If $$\lambda\mu=1$$, $$z_{0}=y_{0}=0$$, $$x_{0}^{2}=4$$, and $$w_{0}^{2}=9$$, so the constrained critical values are $f(2,0,0,3)=f(-2,0,0,-3)=6 \text{\; and\;\;} f(-2,0,0,3)=f(2,0,0,-3)=-6.$

If $$4\lambda\mu=1$$, then $$x_{0}=w_{0}=0$$, $$y_{0}^{2}=2$$ and $$z_{0}^{2}=9/2$$, so the constrained critical values are $f\left(0,\sqrt{2},\frac{3}{\sqrt{2}},0\right)= f\left(0,-\sqrt{2},-\frac{3}{\sqrt{2}},0\right)=3$ and $f\left(0,\sqrt{2},-\frac{3}{\sqrt{2}},0\right)= f\left(0,-\sqrt{2},\frac{3}{\sqrt{2}},0\right)= -3.$ Hence the constrained maximum and minimum values are $$3$$ and $$-3$$.

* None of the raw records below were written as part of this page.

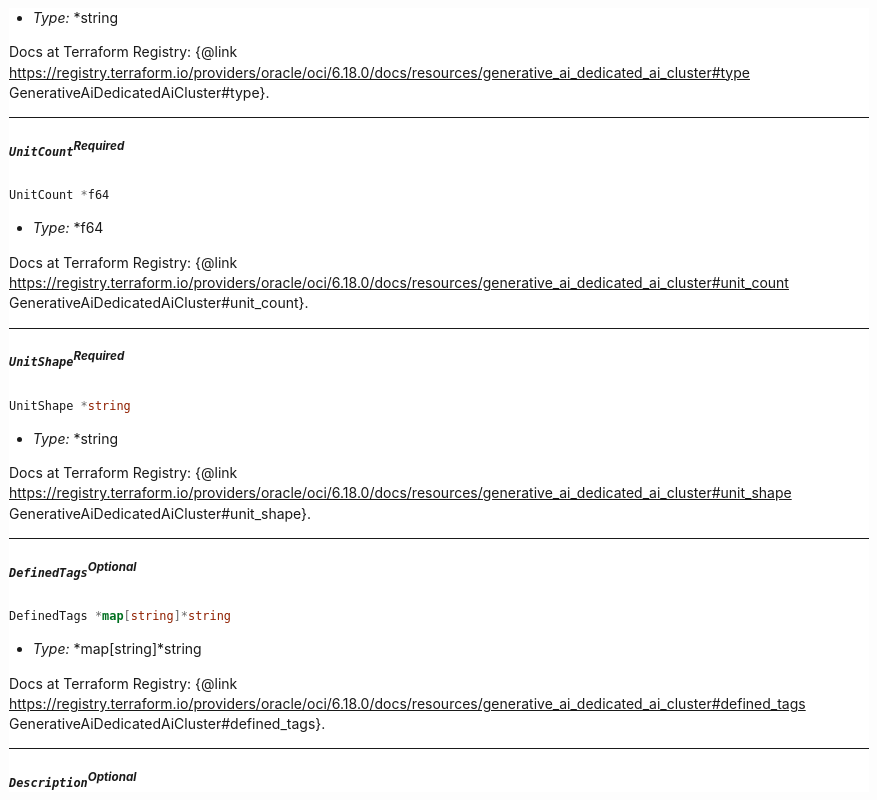 - *Type:* *string

Docs at Terraform Registry: {@link https://registry.terraform.io/providers/oracle/oci/6.18.0/docs/resources/generative_ai_dedicated_ai_cluster#type GenerativeAiDedicatedAiCluster#type}.

---

##### `UnitCount`<sup>Required</sup> <a name="UnitCount" id="rhizo-co-terraform-provider-oci.generativeAiDedicatedAiCluster.GenerativeAiDedicatedAiClusterConfig.property.unitCount"></a>

```go
UnitCount *f64
```

- *Type:* *f64

Docs at Terraform Registry: {@link https://registry.terraform.io/providers/oracle/oci/6.18.0/docs/resources/generative_ai_dedicated_ai_cluster#unit_count GenerativeAiDedicatedAiCluster#unit_count}.

---

##### `UnitShape`<sup>Required</sup> <a name="UnitShape" id="rhizo-co-terraform-provider-oci.generativeAiDedicatedAiCluster.GenerativeAiDedicatedAiClusterConfig.property.unitShape"></a>

```go
UnitShape *string
```

- *Type:* *string

Docs at Terraform Registry: {@link https://registry.terraform.io/providers/oracle/oci/6.18.0/docs/resources/generative_ai_dedicated_ai_cluster#unit_shape GenerativeAiDedicatedAiCluster#unit_shape}.

---

##### `DefinedTags`<sup>Optional</sup> <a name="DefinedTags" id="rhizo-co-terraform-provider-oci.generativeAiDedicatedAiCluster.GenerativeAiDedicatedAiClusterConfig.property.definedTags"></a>

```go
DefinedTags *map[string]*string
```

- *Type:* *map[string]*string

Docs at Terraform Registry: {@link https://registry.terraform.io/providers/oracle/oci/6.18.0/docs/resources/generative_ai_dedicated_ai_cluster#defined_tags GenerativeAiDedicatedAiCluster#defined_tags}.

---

##### `Description`<sup>Optional</sup> <a name="Description" id="rhizo-co-terraform-provider-oci.generativeAiDedicatedAiCluster.GenerativeAiDedicatedAiClusterConfig.property.description"></a>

$$L=xw-yz-\displaystyle{ \frac{\lambda}{2}(ax^{2}+by^{2})-\frac{\mu}{2}(cz^{2}+dw^{2})}$$

$L_{x}=w-a\lambda x,\quad L_{y}=-z-b\lambda y,$ $L_{z}=-y-c\mu z=0,\quad L_{w}=x-d\mu w=0$ $x_{0}=\mu dw_{0},\quad y_{0}=-c\mu z_{0},\quad z_{0}=-b\lambda y_{0}, \text{\; and\;\;} w_{0}=\lambda a x_{0}.$ This implies that $x_{0}w_{0}-y_{0}z_{0}=\lambda (ax_{0}^{2}+by_{0}^{2})=\lambda \text{\; and\;\;} x_{0}w_{0}-y_{0}z_{0}=\mu(cz_{0}^{2}+dw_{0}^{2}) =\mu,$ so $$\lambda =\mu$$. Therefore, $x_{0}=\lambda dw_{0},\quad y_{0}=-c\lambda z_{0},\quad z_{0}=-b\lambda y_{0}, \text{\; and\;\;} w_{0}=\lambda a x_{0},$ so $$z_{0}=bc\lambda^{2} z_{0}$$ and $$w_{0}=ad\lambda^{2}w_{0}$$. Since $$cz_{0}^{2}+dw_{0}^{2}=1$$, $$w_{0}$$ and $$z_{0}$$ cannot both be zero; hence, either $$ad\lambda^{2}=1$$ or $$bc\lambda^{2}=1$$.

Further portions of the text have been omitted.